Curriculum publishing & conversion with ePub 3.0 Workshops in New Delhi

One group taking part in a publishing process activity

During the first two weeks of December, we conducted a series of workshops on building and converting K-12 textbooks in ePub 3.0 at the Central Institute of Educational Technology at NCERT in New Delhi, India. This was in continuation of the process assistance we have been providing the government body and world's largest publisher with the largest known textbook digitization effort in the world. Our goal with this post is to share some elementary understanding of where some of the challenges lay, and more-so, the choices of workshops we made to try to fill some of these gaps.

Here's some more context into our involvement: CIET has been spearheading really innovative initiatives at India's NCERT, such as NROER. NCERT is the body responsible for the research and publishing of the national curriculum (here, textbooks) used in a large number of grades all throughout the country in public and private schools. One of CIET's major undertakings is a project to convert every single textbook they have written in 4-7 languages across all grade levels, into ePub 3.0. That's over 400 textbooks, each written in multiple languages. Due to the relationship between CIET and NCERT, this isn't a one-time effort; new non-ePub versions will continue to be released in 3-year cycles and the process will more-or-less be repeated.

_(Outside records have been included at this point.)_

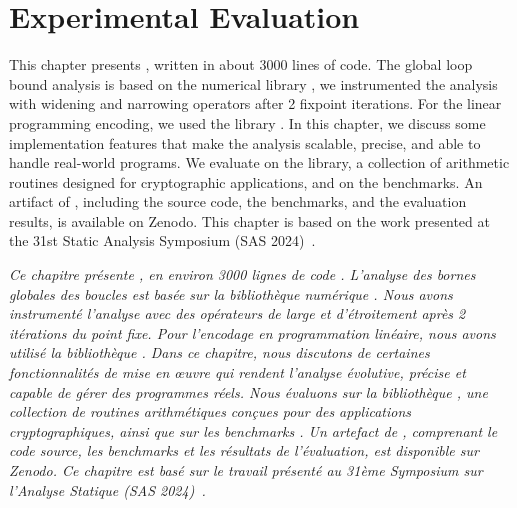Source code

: \setchapterpreamble[u]{\margintoc}

\chapter{Experimental Evaluation}

This chapter presents \timesec\sidenotemark[\ref{sas24-eval:timesecurl}], written in about 3000 lines of \python{} code.
The global loop bound analysis is based on the numerical library \apron{} \cite{Jeannet2009}, we instrumented the analysis with widening and narrowing operators after 2 fixpoint iterations.
For the linear programming encoding, we used the \python{} library \scipy\sidenotemark[\ref{sas24-eval:scipy}].
In this chapter, we discuss some implementation features that make the analysis scalable, precise, and able to handle real-world programs.
We evaluate \timesec{} on the \bignum{} library, a collection of arithmetic routines designed for cryptographic applications, and on the \svcomp{} benchmarks.
An artifact of \timesec, including the source code, the benchmarks, and the evaluation results, is available on Zenodo\sidenotemark[\ref{sas24-eval:timeseczenodo}].
This chapter is based on the work presented at the 31st Static Analysis Symposium (SAS 2024)~\cite{Mazzucato2024c}.


\frenchdiv

\emph{Ce chapitre présente \timesec\sidenote{\label{sas24-eval:timesecurl}\timesecurl}, en environ 3000 lignes de code \python{}. L'analyse des bornes globales des boucles est basée sur la bibliothèque numérique \apron{} . Nous avons instrumenté l'analyse avec des opérateurs de large et d'étroitement après 2 itérations du point fixe. Pour l'encodage en programmation linéaire, nous avons utilisé la bibliothèque \python{} \scipy{}. Dans ce chapitre, nous discutons de certaines fonctionnalités de mise en œuvre qui rendent l'analyse évolutive, précise et capable de gérer des programmes réels. Nous évaluons \timesec{} sur la bibliothèque \bignum{}, une collection de routines arithmétiques conçues pour des applications cryptographiques, ainsi que sur les benchmarks \svcomp{}. Un artefact de \timesec, comprenant le code source, les benchmarks et les résultats de l'évaluation, est disponible sur Zenodo\sidenote{\label{sas24-eval:timeseczenodo}\timeseczenodo}. Ce chapitre est basé sur le travail présenté au 31ème Symposium sur l'Analyse Statique (SAS 2024)~.}

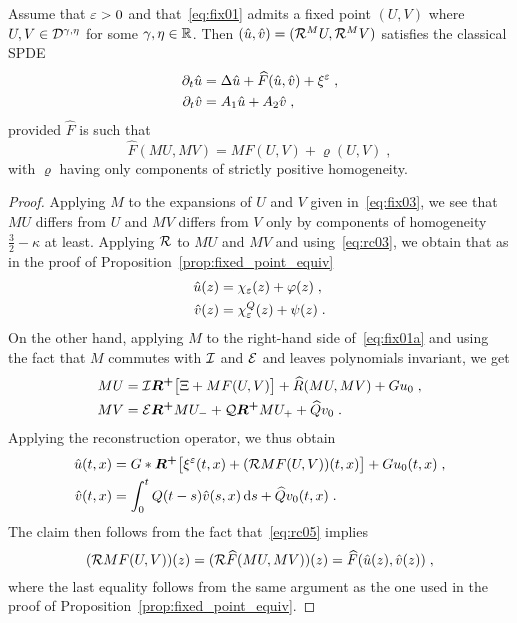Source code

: \documentclass[reqno,11pt]{article}
\def\Rplus{\boldsymbol{R^+}}
\begin{document}
\begin{prop}
\label{prop:fixed_point_renorm}
Assume that $\varepsilon>0$ and that~\eqref{eq:fix01} admits a fixed point $(U,V)$
where $U, V\in{\mathcal D}^{\gamma,\eta}$ for some $\gamma, \eta\in\mathbb{R}$. Then
$(\hat u,\hat v)=({\mathcal R}^M U, {\mathcal R}^M V)$ satisfies the classical SPDE 
\begin{align}
\nonumber
\partial_t \hat u &= \Delta \hat u + \widehat F(\hat u,\hat v) + \xi^\eps\;, \\
\partial_t \hat v &= A_1 \hat u + A_2 \hat v\;,
\label{eq:rc04}
\end{align} 
provided $\widehat F$ is such that  
\begin{equation}
\label{eq:rc05}
\widehat F(MU,MV) = MF(U,V) + \varrho(U,V)\;, 
\end{equation} 
with $\varrho$ having only components of strictly positive homogeneity. 
\end{prop}
%
\begin{proof}
Applying $M$ to the expansions of $U$ and $V$ given in~\eqref{eq:fix03}, we see
that $MU$ differs from $U$ and $MV$ differs from $V$ only by components of
homogeneity $\frac32-\kappa$ at least. Applying ${\mathcal R}$ to $MU$ and $MV$ and
using~\eqref{eq:rc03}, we obtain that as in the proof
of Proposition~\ref{prop:fixed_point_equiv} 
\begin{align*}
\hat u(z) &= \chi_\varepsilon(z) + \varphi(z)\;, \\
\hat v(z) &= \chi^Q_\varepsilon(z) + \psi(z)\;.
\end{align*}
On the other hand, applying $M$ to the right-hand side of~\eqref{eq:fix01a} and
using the fact that $M$ commutes with ${\mathcal I}$ and ${\mathcal E}$ and leaves polynomials
invariant, we get 
\begin{align*}
 MU &= \cI\Rplus \bigbrak{\Xi + MF(U,V)} + \widehat R(MU,MV) + Gu_0\;,\\
 MV &= \cE\Rplus MU_- + \cQ\Rplus MU_+ + \widehat Qv_0\;. 
\end{align*}
Applying the reconstruction operator, we thus obtain 
\begin{align*}
 \hat u(t,x) &= G * \Rplus \bigbrak{\xi^\eps(t,x)+(\cR MF(U,V))(t,x)} +
Gu_0(t,x)\;, \\
 \hat v(t,x) &= \int_0^t Q(t-s)\hat v(s,x)\6s + \widehat Qv_0(t,x)\;.
\end{align*}
The claim then follows from the fact that~\eqref{eq:rc05} implies 
\[
({\mathcal R} MF(U,V))(z) 
= ({\mathcal R} \widehat F(MU,MV))(z)
= \widehat F(\hat u(z),\hat v(z))\;, 
\]
where the last equality follows from the same argument as the one used in the
proof of Proposition~\ref{prop:fixed_point_equiv}. 
\end{proof}
\end{document}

The advantages of textbooks being in ePub 3.0 go well beyond the immediate utility of being mobile, web and e-reader-ready. The move to such a format is a move to openness and a move to the commons. This brings huge new possibilities with remixing and adaptation. Thus far, our work was limited to recommending the best process to the local team because of our inability to be on-the-ground for extended periods.

Now, we often use the phrase "conversion to digital" when we refer to such textbook conversion processes. The use of the word "digital" is interesting; because aren't these mass produced print-layed textbooks in some digital publishing format to begin with? In this case, we are working with thousands of PageMaker chapter files and hundreds of thousands of linked and embedded assets. However, because print layouts are so fundamentally different from how the fluid web works, the best reusable digital artifacts that can be produced from these files are PDFs. Content in PDFs are very difficult to manipulate, even for the technical folk. PageMaker, or now Adobe InDesign, is accessible to a very minute segment of designers and publishers. And that's why the need for conversion into something more open and re-usable turns out to be quintessential for remixing. We believe this has big implications on teaching and learning in the decades ahead.

Where CIET was at

Our first goal was to identify what the local team (of about 12 people) were doing to begin with, and then understand where they were struggling the most. It was instantly clear that the existing process was largely manual and assisted by existing ready-made open source tools out there. That said, the amount of work that the team had been able to pull off thus far was beyond impressive. Rigorous targets and the lack of the luxury to automate easily brought about a chaotic yet fulfilling process of getting a lot done in little time. They made unscalable look like scalable.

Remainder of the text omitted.